## [Goal of the exercise]
Look through the records below, count the lines with the word "Seaborn", and reply with only the number.

(Stored data entries)
########
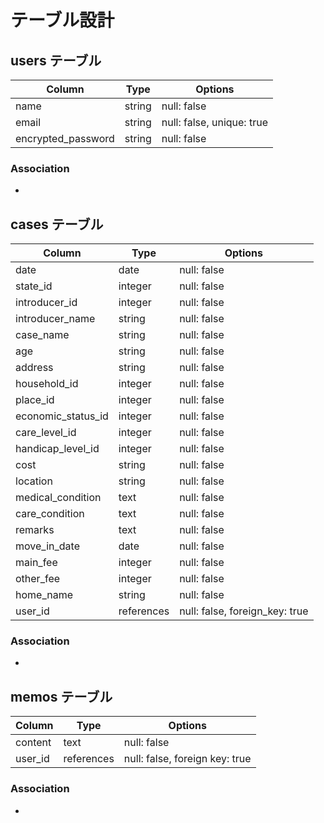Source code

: # テーブル設計

## users テーブル

| Column             | Type    | Options                   |
| ------------------ | ------- | ------------------------- |
| name               | string  | null: false               |
| email              | string  | null: false, unique: true |
| encrypted_password | string  | null: false               |

### Association

- 


## cases テーブル

| Column             | Type       | Options                        |
| ------------------ | ---------- | ------------------------------ |
| date               | date       | null: false                    |
| state_id           | integer    | null: false                    |
| introducer_id      | integer    | null: false                    |
| introducer_name    | string     | null: false                    |
| case_name          | string     | null: false                    |
| age                | string     | null: false                    |
| address            | string     | null: false                    |
| household_id       | integer    | null: false                    |
| place_id           | integer    | null: false                    |
| economic_status_id | integer    | null: false                    |
| care_level_id      | integer    | null: false                    |
| handicap_level_id  | integer    | null: false                    |
| cost               | string     | null: false                    |
| location           | string     | null: false                    |
| medical_condition  | text       | null: false                    |
| care_condition     | text       | null: false                    |
| remarks            | text       | null: false                    |
| move_in_date       | date       | null: false                    |
| main_fee           | integer    | null: false                    |
| other_fee          | integer    | null: false                    |
| home_name          | string     | null: false                    |
| user_id            | references | null: false, foreign_key: true |

### Association

- 

## memos テーブル

| Column      | Type       | Options                        |
| ----------- | ---------- | ------------------------------ |
| content     | text       | null: false                    |
| user_id     | references | null: false, foreign key: true |

### Association

- 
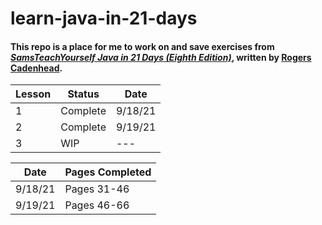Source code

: # learn-java-in-21-days

#### This repo is a place for me to work on and save exercises from [_SamsTeachYourself Java in 21 Days (Eighth Edition)_](https://www.amazon.com/exec/obidos/ISBN=0672337959/), written by [Rogers Cadenhead](https://workbench.cadenhead.org/bio).

| Lesson | Status | Date |
| --- | --- | --- |
| 1 | Complete | 9/18/21 |
| 2 | Complete | 9/19/21 |
| 3 | WIP | --- |

| Date | Pages Completed |
| --- | --- |
| 9/18/21 | Pages 31-46 |
| 9/19/21 | Pages 46-66 |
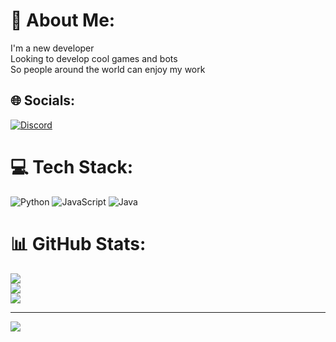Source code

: # 💫 About Me:
I'm a new developer<br>Looking to develop cool games and bots<br>So people around the world can enjoy my work <br>


## 🌐 Socials:
[![Discord](https://img.shields.io/badge/Discord-%237289DA.svg?logo=discord&logoColor=white)](https://discord.gg/https://discord.gg/wjknA7SegK) 

# 💻 Tech Stack:
![Python](https://img.shields.io/badge/python-3670A0?style=for-the-badge&logo=python&logoColor=ffdd54) ![JavaScript](https://img.shields.io/badge/javascript-%23323330.svg?style=for-the-badge&logo=javascript&logoColor=%23F7DF1E) ![Java](https://img.shields.io/badge/java-%23ED8B00.svg?style=for-the-badge&logo=openjdk&logoColor=white)
# 📊 GitHub Stats:
![](https://github-readme-stats.vercel.app/api?username=Quality1025&theme=omni&hide_border=false&include_all_commits=false&count_private=false)<br/>
![](https://github-readme-streak-stats.herokuapp.com/?user=Quality1025&theme=omni&hide_border=false)<br/>
![](https://github-readme-stats.vercel.app/api/top-langs/?username=Quality1025&theme=omni&hide_border=false&include_all_commits=false&count_private=false&layout=compact)

---
[![](https://visitcount.itsvg.in/api?id=Quality1025&icon=0&color=0)](https://visitcount.itsvg.in)

<!-- Proudly created with GPRM ( https://gprm.itsvg.in ) -->

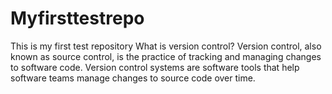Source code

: # Myfirsttestrepo
This is my first test repository
What is version control?
Version control, also known as source control, is the practice of tracking and managing changes to software code. Version control systems are software tools that help software teams manage changes to source code over time.

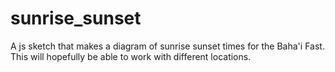 # sunrise_sunset
A js sketch that makes a diagram of sunrise sunset times for the Baha'i Fast.
This will hopefully be able to work with different locations.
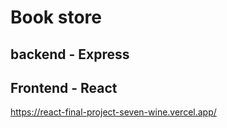 # Book store
## backend - Express
## Frontend - React

https://react-final-project-seven-wine.vercel.app/
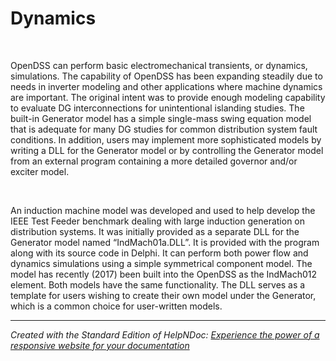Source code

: # Dynamics

&nbsp;

OpenDSS can perform basic electromechanical transients, or dynamics, simulations. The capability of OpenDSS has been expanding steadily due to needs in inverter modeling and other applications where machine dynamics are important. The original intent was to provide enough modeling capability to evaluate DG interconnections for unintentional islanding studies. The built-in Generator model has a simple single-mass swing equation model that is adequate for many DG studies for common distribution system fault conditions. In addition, users may implement more sophisticated models by writing a DLL for the Generator model or by controlling the Generator model from an external program containing a more detailed governor and/or exciter model.

&nbsp;

An induction machine model was developed and used to help develop the IEEE Test Feeder benchmark dealing with large induction generation on distribution systems. It was initially provided as a separate DLL for the Generator model named “IndMach01a.DLL”. It is provided with the program along with its source code in Delphi. It can perform both power flow and dynamics simulations using a simple symmetrical component model. The model has recently (2017) been built into the OpenDSS as the IndMach012 element. Both models have the same functionality. The DLL serves as a template for users wishing to create their own model under the Generator, which is a common choice for user-written models.

***
_Created with the Standard Edition of HelpNDoc: [Experience the power of a responsive website for your documentation](<https://www.helpndoc.com/feature-tour/produce-html-websites/>)_

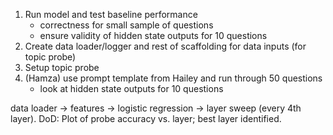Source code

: 1. Run model and test baseline performance
    - correctness for small sample of questions
    - ensure validity of hidden state outputs for 10 questions
2. Create data loader/logger and rest of scaffolding for data inputs (for topic probe)
3. Setup topic probe
4. (Hamza) use prompt template from Hailey and run through 50 questions
    - look at hidden state outputs for 10 questions

data loader → features → logistic regression → layer sweep (every 4th layer).
DoD: Plot of probe accuracy vs. layer; best layer identified.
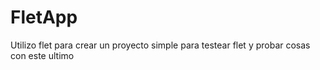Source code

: # FletApp
Utilizo flet para crear un proyecto simple para testear flet y probar cosas con este ultimo
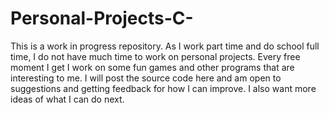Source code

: # Personal-Projects-C-

This is a work in progress repository. As I work part time and do school full time, I do not have much time to work on personal projects. Every free moment I get I work on some fun games and other programs that are interesting to me. I will post the source code here and am open to suggestions and getting feedback for how I can improve. I also want more ideas of what I can do next. 
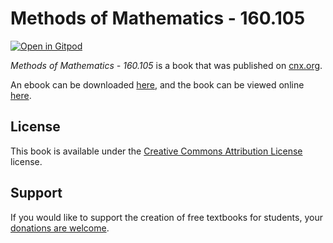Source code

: # Methods of Mathematics - 160.105

[![Open in Gitpod](https://gitpod.io/button/open-in-gitpod.svg)](https://gitpod.io/from-referrer/)

_Methods of Mathematics - 160.105_ is a book that was published on [cnx.org](https://cnx.org/).

An ebook can be downloaded [here](https://github.com/cnx-user-books/cnxbook-methods-of-mathematics-160-105/releases/latest), and the book can be viewed online [here](https://github.com/cnx-user-books/cnxbook-methods-of-mathematics-160-105/releases/latest).

## License
This book is available under the [Creative Commons Attribution License](./LICENSE) license.

## Support
If you would like to support the creation of free textbooks for students, your [donations are welcome](https://riceconnect.rice.edu/donation/support-openstax-banner).
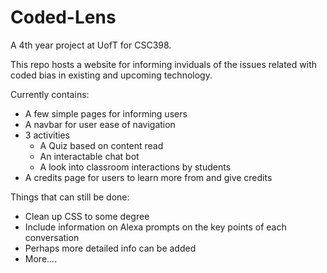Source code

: # Coded-Lens

A 4th year project at UofT for CSC398.

This repo hosts a website for informing inviduals of the
issues related with coded bias in existing and upcoming technology.

Currently contains: 
- A few simple pages for informing users
- A navbar for user ease of navigation
- 3 activities
    - A Quiz based on content read
    - An interactable chat bot
    - A look into classroom interactions by students
 - A credits page for users to learn more from and give credits

Things that can still be done:
- Clean up CSS to some degree
- Include information on Alexa prompts on the key points of each conversation
- Perhaps more detailed info can be added
- More....
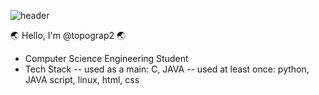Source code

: 
![header](https://capsule-render.vercel.app/api?type=wave&color=auto&height=300&section=header&text=Welcome%20To%20topograp2'sWorld&fontSize=50)


🌏 Hello, I'm @topograp2 🌏
- Computer Science Engineering Student
- Tech Stack
-- used as a main: C, JAVA
-- used at least once: python, JAVA script, linux, html, css
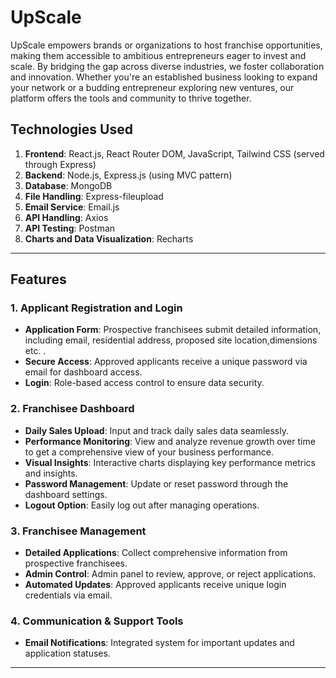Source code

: # UpScale

UpScale empowers brands or organizations to host franchise opportunities, making them accessible to ambitious entrepreneurs eager to invest and scale. By bridging the gap across diverse industries, we foster collaboration and innovation. Whether you're an established business looking to expand your network or a budding entrepreneur exploring new ventures, our platform offers the tools and community to thrive together.

## Technologies Used

1. **Frontend**: React.js, React Router DOM, JavaScript, Tailwind CSS (served through Express)
2. **Backend**: Node.js, Express.js (using MVC pattern)
3. **Database**: MongoDB 
4. **File Handling**: Express-fileupload
5. **Email Service**: Email.js
6. **API Handling**: Axios
7. **API Testing**: Postman
8. **Charts and Data Visualization**: Recharts

---

## Features

### 1. **Applicant Registration and Login**
   - **Application Form**: Prospective franchisees submit detailed information, including email, residential address, proposed site location,dimensions etc.  .
   - **Secure Access**: Approved applicants receive a unique password via email for dashboard access.
   - **Login**: Role-based access control to ensure data security.

### 2. **Franchisee Dashboard**
   - **Daily Sales Upload**: Input and track daily sales data seamlessly.
   - **Performance Monitoring**: View and analyze revenue growth over time to get a comprehensive view of your business performance.
   - **Visual Insights**: Interactive charts displaying key performance metrics and insights.
   - **Password Management**: Update or reset password through the dashboard settings.
   - **Logout Option**: Easily log out after managing operations.

### 3. **Franchisee Management**
   - **Detailed Applications**: Collect comprehensive information from prospective franchisees.
   - **Admin Control**: Admin panel to review, approve, or reject applications.
   - **Automated Updates**: Approved applicants receive unique login credentials via email.
     
### 4. **Communication & Support Tools**
   - **Email Notifications**: Integrated system for important updates and application statuses.
 
---

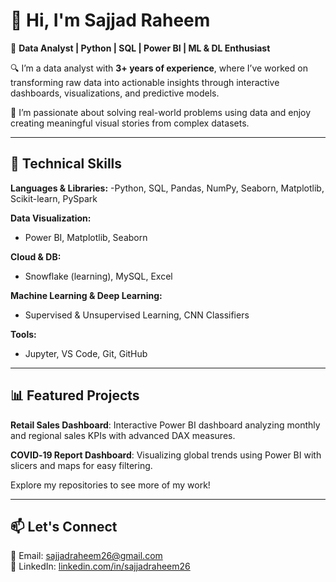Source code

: # 👋 Hi, I'm Sajjad Raheem

🎯 **Data Analyst | Python | SQL | Power BI | ML & DL Enthusiast**

🔍 I’m a data analyst with **3+ years of experience**, where I’ve worked on transforming raw data into actionable insights through interactive dashboards, visualizations, and predictive models.

🚀 I’m passionate about solving real-world problems using data and enjoy creating meaningful visual stories from complex datasets.

---


## 🔧 Technical Skills

**Languages & Libraries:** 
-Python, SQL, Pandas, NumPy, Seaborn, Matplotlib, Scikit-learn, PySpark 

**Data Visualization:**
- Power BI, Matplotlib, Seaborn
  
**Cloud & DB:**
- Snowflake (learning), MySQL, Excel
   
**Machine Learning & Deep Learning:**
- Supervised & Unsupervised Learning, CNN Classifiers
  
**Tools:**
- Jupyter, VS Code, Git, GitHub


---

## 📊 Featured Projects

**Retail Sales Dashboard**: Interactive Power BI dashboard analyzing monthly and regional sales KPIs with advanced DAX measures. 

**COVID‑19 Report Dashboard**: Visualizing global trends using Power BI with slicers and maps for easy filtering. 

Explore my repositories to see more of my work!

---

## 📫 Let's Connect

📧 Email: [sajjadraheem26@gmail.com](mailto:sajjadraheem26@gmail.com)  
💼 LinkedIn: [linkedin.com/in/sajjadraheem26](https://www.linkedin.com/in/sajjadraheem26) 

<!--
**sajjadraheem26/sajjadraheem26** is a ✨ _special_ ✨ repository because its `README.md` (this file) appears on your GitHub profile.

Here are some ideas to get you started:

- 🔭 I’m currently working on ...
- 🌱 I’m currently learning ...
- 👯 I’m looking to collaborate on ...
- 🤔 I’m looking for help with ...
- 💬 Ask me about ...
- 📫 How to reach me: ...
- 😄 Pronouns: ...
- ⚡ Fun fact: ...
-->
########
## [Task response]
2